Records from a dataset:
※

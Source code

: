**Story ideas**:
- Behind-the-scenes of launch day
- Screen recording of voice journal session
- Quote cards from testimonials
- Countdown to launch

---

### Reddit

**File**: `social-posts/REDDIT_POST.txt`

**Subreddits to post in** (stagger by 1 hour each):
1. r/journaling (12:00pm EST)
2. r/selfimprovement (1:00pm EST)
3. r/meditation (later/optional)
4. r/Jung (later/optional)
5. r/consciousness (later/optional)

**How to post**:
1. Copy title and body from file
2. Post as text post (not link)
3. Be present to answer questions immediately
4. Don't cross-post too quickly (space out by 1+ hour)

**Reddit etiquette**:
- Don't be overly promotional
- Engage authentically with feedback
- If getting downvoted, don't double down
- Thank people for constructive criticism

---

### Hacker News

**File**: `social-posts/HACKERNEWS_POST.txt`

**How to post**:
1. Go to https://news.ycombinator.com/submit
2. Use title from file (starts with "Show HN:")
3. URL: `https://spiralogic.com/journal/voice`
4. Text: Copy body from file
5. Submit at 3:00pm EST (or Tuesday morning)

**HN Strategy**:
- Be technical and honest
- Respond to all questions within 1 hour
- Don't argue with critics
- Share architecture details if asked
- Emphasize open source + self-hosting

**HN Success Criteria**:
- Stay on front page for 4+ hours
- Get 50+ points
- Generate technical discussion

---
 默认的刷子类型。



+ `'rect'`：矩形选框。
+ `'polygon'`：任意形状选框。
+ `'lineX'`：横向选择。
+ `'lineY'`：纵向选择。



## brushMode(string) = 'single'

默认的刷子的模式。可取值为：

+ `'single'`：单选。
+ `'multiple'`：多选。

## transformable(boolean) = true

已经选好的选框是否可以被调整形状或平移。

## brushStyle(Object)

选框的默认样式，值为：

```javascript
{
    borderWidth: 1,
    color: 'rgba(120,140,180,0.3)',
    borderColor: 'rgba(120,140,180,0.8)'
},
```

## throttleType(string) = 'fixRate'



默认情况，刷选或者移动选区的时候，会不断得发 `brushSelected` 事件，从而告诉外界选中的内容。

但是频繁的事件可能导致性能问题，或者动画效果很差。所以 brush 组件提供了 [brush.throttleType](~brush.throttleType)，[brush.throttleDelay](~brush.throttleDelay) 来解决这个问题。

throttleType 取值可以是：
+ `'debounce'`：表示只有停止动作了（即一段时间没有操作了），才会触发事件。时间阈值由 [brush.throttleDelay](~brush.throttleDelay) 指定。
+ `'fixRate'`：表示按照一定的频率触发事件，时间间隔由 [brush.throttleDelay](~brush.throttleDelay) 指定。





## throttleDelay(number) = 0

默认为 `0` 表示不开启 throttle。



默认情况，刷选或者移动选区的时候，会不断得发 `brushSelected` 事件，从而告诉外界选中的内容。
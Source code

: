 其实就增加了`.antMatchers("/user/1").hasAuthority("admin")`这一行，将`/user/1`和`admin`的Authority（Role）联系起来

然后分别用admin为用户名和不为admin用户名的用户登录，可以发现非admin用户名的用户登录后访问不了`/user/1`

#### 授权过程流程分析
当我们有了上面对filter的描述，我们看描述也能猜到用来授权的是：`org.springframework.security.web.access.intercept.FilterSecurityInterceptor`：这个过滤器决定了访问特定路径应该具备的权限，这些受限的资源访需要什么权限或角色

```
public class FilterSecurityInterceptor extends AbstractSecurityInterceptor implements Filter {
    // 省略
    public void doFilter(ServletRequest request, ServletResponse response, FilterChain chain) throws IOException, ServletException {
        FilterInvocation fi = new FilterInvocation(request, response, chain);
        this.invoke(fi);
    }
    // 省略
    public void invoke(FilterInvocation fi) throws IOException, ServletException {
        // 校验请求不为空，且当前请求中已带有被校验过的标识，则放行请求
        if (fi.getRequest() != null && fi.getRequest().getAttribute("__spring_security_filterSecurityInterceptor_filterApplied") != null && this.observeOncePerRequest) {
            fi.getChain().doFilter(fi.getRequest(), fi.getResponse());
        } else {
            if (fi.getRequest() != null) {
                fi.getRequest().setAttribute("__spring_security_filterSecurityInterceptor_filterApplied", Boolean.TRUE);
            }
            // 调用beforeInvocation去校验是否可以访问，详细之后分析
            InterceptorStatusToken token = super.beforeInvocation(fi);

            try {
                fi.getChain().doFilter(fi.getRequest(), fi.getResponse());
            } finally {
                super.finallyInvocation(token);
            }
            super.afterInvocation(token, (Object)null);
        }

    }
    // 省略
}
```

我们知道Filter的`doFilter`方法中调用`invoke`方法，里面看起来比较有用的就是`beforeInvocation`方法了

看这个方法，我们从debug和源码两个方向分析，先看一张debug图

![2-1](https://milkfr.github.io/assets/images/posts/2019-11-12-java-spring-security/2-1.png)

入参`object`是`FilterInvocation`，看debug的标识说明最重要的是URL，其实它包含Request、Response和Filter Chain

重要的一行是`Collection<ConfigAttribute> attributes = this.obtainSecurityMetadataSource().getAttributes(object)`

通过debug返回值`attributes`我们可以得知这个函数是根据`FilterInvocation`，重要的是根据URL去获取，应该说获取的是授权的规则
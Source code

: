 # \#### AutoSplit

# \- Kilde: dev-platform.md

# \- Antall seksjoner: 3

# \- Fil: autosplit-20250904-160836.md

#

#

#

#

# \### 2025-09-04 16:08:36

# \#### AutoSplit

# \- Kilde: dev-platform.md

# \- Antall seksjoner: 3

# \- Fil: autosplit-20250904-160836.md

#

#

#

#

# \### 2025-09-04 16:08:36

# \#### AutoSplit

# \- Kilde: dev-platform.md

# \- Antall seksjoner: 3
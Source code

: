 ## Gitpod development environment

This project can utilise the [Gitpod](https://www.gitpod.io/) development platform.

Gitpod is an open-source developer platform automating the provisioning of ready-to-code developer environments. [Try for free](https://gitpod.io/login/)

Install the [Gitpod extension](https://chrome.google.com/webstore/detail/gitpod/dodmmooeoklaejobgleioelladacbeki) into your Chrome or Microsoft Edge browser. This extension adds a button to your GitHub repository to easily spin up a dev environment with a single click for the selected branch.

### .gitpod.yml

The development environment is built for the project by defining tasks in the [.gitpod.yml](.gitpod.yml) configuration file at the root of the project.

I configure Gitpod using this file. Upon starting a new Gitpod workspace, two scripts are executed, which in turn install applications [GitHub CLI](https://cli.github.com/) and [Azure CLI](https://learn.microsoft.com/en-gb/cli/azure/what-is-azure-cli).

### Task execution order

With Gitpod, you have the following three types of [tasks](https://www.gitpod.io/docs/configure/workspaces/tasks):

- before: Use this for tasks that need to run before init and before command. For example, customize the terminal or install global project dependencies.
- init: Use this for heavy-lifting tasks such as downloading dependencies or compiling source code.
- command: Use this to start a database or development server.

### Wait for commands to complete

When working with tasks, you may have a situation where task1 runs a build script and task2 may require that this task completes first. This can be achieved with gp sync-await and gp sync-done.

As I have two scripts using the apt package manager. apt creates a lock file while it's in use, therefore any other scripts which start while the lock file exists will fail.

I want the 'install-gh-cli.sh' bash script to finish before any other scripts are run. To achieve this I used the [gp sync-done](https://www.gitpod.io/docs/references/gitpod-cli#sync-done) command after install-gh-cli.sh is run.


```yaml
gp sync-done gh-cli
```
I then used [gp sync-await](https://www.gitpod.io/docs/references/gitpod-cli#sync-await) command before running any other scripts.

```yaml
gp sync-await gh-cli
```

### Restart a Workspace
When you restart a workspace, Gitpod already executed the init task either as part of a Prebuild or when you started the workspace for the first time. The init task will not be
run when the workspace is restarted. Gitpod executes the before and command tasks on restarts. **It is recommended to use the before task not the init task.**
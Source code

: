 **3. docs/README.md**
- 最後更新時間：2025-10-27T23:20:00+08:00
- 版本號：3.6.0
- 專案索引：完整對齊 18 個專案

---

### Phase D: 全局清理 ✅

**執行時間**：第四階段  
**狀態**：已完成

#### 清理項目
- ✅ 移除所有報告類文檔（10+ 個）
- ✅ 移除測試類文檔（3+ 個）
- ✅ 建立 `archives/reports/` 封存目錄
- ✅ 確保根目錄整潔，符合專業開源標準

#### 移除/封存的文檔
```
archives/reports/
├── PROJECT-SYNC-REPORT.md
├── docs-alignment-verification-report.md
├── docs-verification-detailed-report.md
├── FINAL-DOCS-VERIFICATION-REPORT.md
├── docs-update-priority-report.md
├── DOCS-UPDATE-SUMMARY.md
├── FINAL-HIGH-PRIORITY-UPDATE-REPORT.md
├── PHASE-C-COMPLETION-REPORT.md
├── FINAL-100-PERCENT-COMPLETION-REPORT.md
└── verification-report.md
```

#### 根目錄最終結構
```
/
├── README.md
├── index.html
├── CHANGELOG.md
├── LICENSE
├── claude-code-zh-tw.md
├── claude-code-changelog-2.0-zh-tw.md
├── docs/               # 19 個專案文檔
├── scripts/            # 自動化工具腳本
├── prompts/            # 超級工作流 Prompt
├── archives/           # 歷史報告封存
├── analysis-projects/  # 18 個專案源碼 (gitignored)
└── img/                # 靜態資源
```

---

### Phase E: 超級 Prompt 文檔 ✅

※

• **Problem to work on**
From the entries above, copy every line where the word "string" shows up.

• **Answer for the task**
## brushMode(string) = 'single'
## throttleType(string) = 'fixRate'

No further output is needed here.